Die Wahlen müssen jetzt entweder zu einem späteren Zeitpunkt im Bundestag stattfinden (Grüne habe vorgeschlagen, dazu eine Sondersitzung durchzuführen; eigentlich ist der Bundestag ab sofot in der Sommerpause), oder im Bundesrat. Aber wie soll es weitergehen?
Die CDU versucht, die Schuld Richtung SPD zu lenken – hätten die halt eine andere Kandidatin aufgestellt oder sie zurückgezogen, dann wäre alles glatt gelaufen. Aber das ist Quatsch, gab es eben doch eine Einigung. Und entweder hält so eine Einigung – dann kann eine Koalition zusammenarbeiten – oder sie wird, weil ein Fraktionschef nicht in der Lage ist, seine Fraktion zusammenzuhalten, wieder in Frage gestellt. Dann kommt eine Koalition in einen Dauerstreitmodus.
Jetzt gibt es Menschen, die behaupten, dass Spahn genau das wollte, dass er heimlich auf ein Scheitern von Schwarz-Rot hinarbeite, um eine Koalition mit der AfD zu ermöglichen. Das halte ich nicht für zutreffend, auch wenn es einzelne Abgeordnete in der Unionsfraktion geben mag, die so drauf sind. Interessant zu sehen übrigens die Schlagzeilen am Freitag – von Welt und Bild bis ins linksliberale Spektrum überwog die laute Kritik an Spahn. Nachdem er sich bisher aus dem Maskenskandal halbwegs herauswinden konnte, auch weil der demokratischen Opposition die Mehrheit für einen Untersuchungsausschuss fehlt, und anderes längst vergessen ist, scheint dieses Missmanagement an der CDU/CSU-Fraktionsspitze doch einigen aufgefallen zu sein.
Wie geht es jetzt weiter? Die SPD kann es sich eigentlich nicht leisten, Brosius-Gersdorf fallen zu lassen – warum auch, denn an den lancierten Vorwürfen ist nichts dran. Im staatspolitisch besten Fall gibt es ein Gespräch zwischen der Kandidatin und der Unions-Fraktion, das letztere zum Anlass nehmen kann, sie dann doch zu wählen (bliebe noch die Frage der 2/3‑Mehrheit und der fehlenden Gespräche mit der Linken, um diese abzusichern).

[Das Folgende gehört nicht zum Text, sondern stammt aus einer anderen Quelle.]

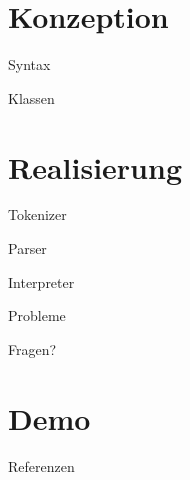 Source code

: \section{Konzeption}
  \begin{frame}{Syntax}
  \end{frame}

  \begin{frame}{Klassen}
  \end{frame}

\section{Realisierung}
  \begin{frame}{Tokenizer}
  \end{frame}
  \begin{frame}{Parser} %
  \end{frame}
  \begin{frame}{Interpreter}
  \end{frame}
  \begin{frame}{Probleme} %
  \end{frame}

  \begin{frame}[standout]
    Fragen?
  \end{frame}

  \section{Demo}

  \appendix
  \begin{frame}[allowframebreaks]{Referenzen}
  \end{frame}



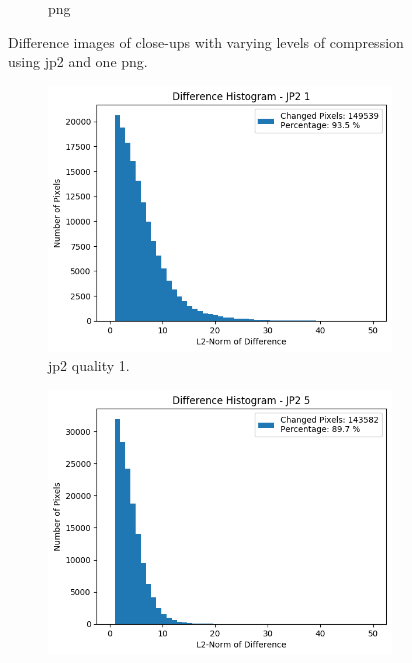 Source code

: \begin{figure}[htb]
\begin{subfigure}[b]{0.49\textwidth}
            \caption{\gls{png}}
            \label{fig:img_quality_center_heatmap_png}
        \end{subfigure}
    \caption{Difference images of close-ups with varying levels of compression using \gls{jp2} and one \gls{png}.}
    \label{fig:img_quality_center_heatmap}
\end{figure}

\begin{figure}[htb]
    \centering
        \begin{subfigure}[b]{0.49\textwidth}
            \centering
            \includegraphics[width=\textwidth]{doc/thesis/0_figures/compare_quality/set1/jp2_1_center_diff_histogram.png}
            \caption{\gls{jp2} quality 1.}
            \label{fig:img_quality_center_histogram_1}
        \end{subfigure}
        \begin{subfigure}[b]{0.49\textwidth}
            \centering
            \includegraphics[width=\textwidth]{doc/thesis/0_figures/compare_quality/set1/jp2_5_center_diff_histogram.png}

\end{subfigure}
\end{figure}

Wahrscheinlich scheint mir allerdings eine der anderen beiden Optionen zu sein. Entweder knickt die SPD ein und stellt eine andere Kandidat*in auf, aus Verantwortung für das Gemeinwohl und den Schutz des Verfassungsgerichts. Das würde die CDU/CSU ermutigen weiter mit der SPD so umzugehen wie in den letzten Wochen: von dieser Zustimmung auch in eigentlich untragbaren Fragen (Stichwort: Aussetzung des Familiennachzugs) verlangen, und gleichzeitig selbst Vereinbarungen nicht einhalten. Auch hier sind allerdings nicht nur CDU/CSU und SPD gefragt, sondern, um die Mehrheit zu erreichen auch Grüne und Linke. Die müssten hier auch mitmachen – oder könnten sehr glaubhaft damit drohen, dass nicht zu tun.
Oder: es gibt keine Einigung, das ganze zieht sich hin, die Nachwahlen finden nicht statt, vielleicht greift der Bundesrat ein, der unter bestimmten Umständen eine Ersatzwahl vornehmen kann. Insgesamt wäre das ein klares Symbol dafür, dass diese Koalition schon nach wenigen Monaten am Abgrund steht und nicht handlungsfähig ist.
Welches dieser Ergebnisse Jens Spahn präferiert, weiß ich nicht. Was ich weiß: er hat die schwarz-rote Koalition in eine ziemliche Zwickmühle hineinmanövriert. Klug ist das nicht. Und ja: anständige Politiker*innen würden in so einem Moment an Rücktritt denken.